In this piece, Brian Hancock analyzes the coming NY-Vendee Race for Open 60s after Mr. Clean went over to the Big Apple for a few hours to do some interviews and finally get that ride on Hugo Boss. They did not win the exhibition/charity race (Mich Dej/Paul Meilhat on SMA caned it), but at least the 14 stallions were able to run a little bit in a rare 8-12 knots of reliable breeze in NY Harbor, and it was a site no one has ever seen before (though as with the ACWS, New York doesn’t really give a crap). Clean’s race video is in here and SA Podcast # 6 next week will include some excellent interviews and a detailed discussion about the good, the bad, the conflict, and the controversy of the Vendee Globe – fans of solo ocean racing won’t want to miss this one. Big thanks to former “The Beat” host Katy Nastro for the production help, with photo credit to George Bekris for the shots above and below.
This coming Sunday New York City will be the backdrop to one of the newest ocean races on the calendar. The New York-Vendée race is essentially a feeder race for the Vendée Globe which starts in five months from France. It will provide an opportunity for the skippers to complete their qualifying voyage in order to take part in the Vendée Globe. The turnout for this inaugural event is very good with 14 IMOCA 60s lining up for the start. Among them are the who’s who of solo sailing including previous Vendée Globe winner Vincent Riou on PRB and Armel Le Cléac’h on Banque Populaire. Le Cléac’h finished second in the last Vendée Globe and is the odds-on favorite for the next one. Also competing will be Alex Thomson aboard Hugo Boss. Thomson finished third in the last Vendée and is back with a brand new boat.
The race starts at 14:00 EST on the Hudson River and exits the mouth of New York harbor at Sandy Hook before crossing the Atlantic to finish off Les Sable d’ Olonne on the west coast of France some 3,100 nautical miles away. It’s going to be a very interesting test for both skippers and their boats. Until now most of the head-to-head racing that they have done has been upwind. This race will be a downwind sail and designers and pundits alike will be keeping a close eye on whether those boats equipped with foils will do better than those that do not have them. The conditions of the New York-Vendée race will be more similar to those of the Vendée Globe.
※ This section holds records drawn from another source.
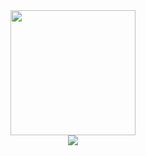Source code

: <div align="center"> 
  <img src="https://stats.justsong.cn/api/csdn?id=m0_72760466&theme=dark" height=200px;">
</div>
<div align="center"> <img src="https://github-readme-activity-graph.vercel.app/graph?username=Rev-RoastedDuck&theme=react-dark"> </div>
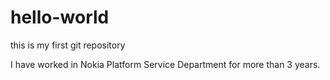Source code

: # hello-world
this is my first git repository

I have worked in Nokia Platform Service Department for more than 3 years.
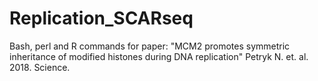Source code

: # Replication_SCARseq

Bash, perl and R commands for paper:
"MCM2 promotes symmetric inheritance of modified histones during DNA replication" Petryk N. et. al. 2018. Science.
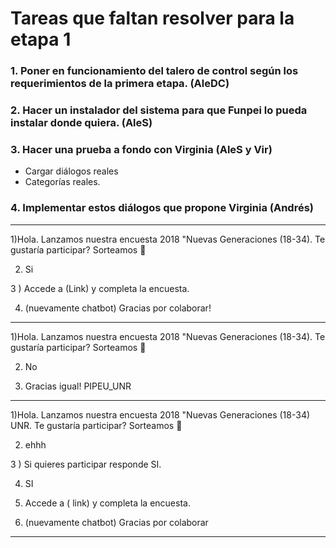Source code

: # Tareas que faltan resolver para la etapa 1

### 1. Poner en funcionamiento del talero de control según los requerimientos de la primera etapa. (AleDC)

### 2. Hacer un instalador del sistema para que Funpei lo pueda instalar donde quiera. (AleS)

### 3. Hacer una prueba a fondo con Virginia (AleS y Vir) 

- Cargar diálogos reales 
- Categorías reales. 

### 4. Implementar estos diálogos que propone Virginia (Andrés)

------

1)Hola. Lanzamos nuestra encuesta 2018 "Nuevas Generaciones (18-34). Te gustaría participar? Sorteamos 📱

2) Si

3 ) Accede a (Link) y completa la encuesta. 

4) (nuevamente chatbot) Gracias por colaborar!
-------

1)Hola. Lanzamos nuestra encuesta 2018 "Nuevas Generaciones (18-34). Te gustaría participar? Sorteamos 📱

2) No

3) Gracias igual! PIPEU_UNR

-------


1)Hola. Lanzamos nuestra encuesta 2018 "Nuevas Generaciones (18-34) UNR. Te gustaría participar? Sorteamos 📱

2) ehhh

3 ) Si quieres participar responde SI. 

4) SI

5) Accede a ( link) y completa la encuesta.

6) (nuevamente chatbot) Gracias por colaborar

---------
Of the 14 entries, 9 are French with the rest from New Zealand, Finland [Finn Air entry has withdrawn and manned the HB pedestal with Clean all Friday -ed], the Netherlands, UK and my old friend Kojiro Shiraishi from Japan. Only Thompson from the UK stands a chance of a podium finish otherwise it’s going to be a French dominated race. The first boats are expected to arrive in Les Sable d’ Olonne in a little over a week.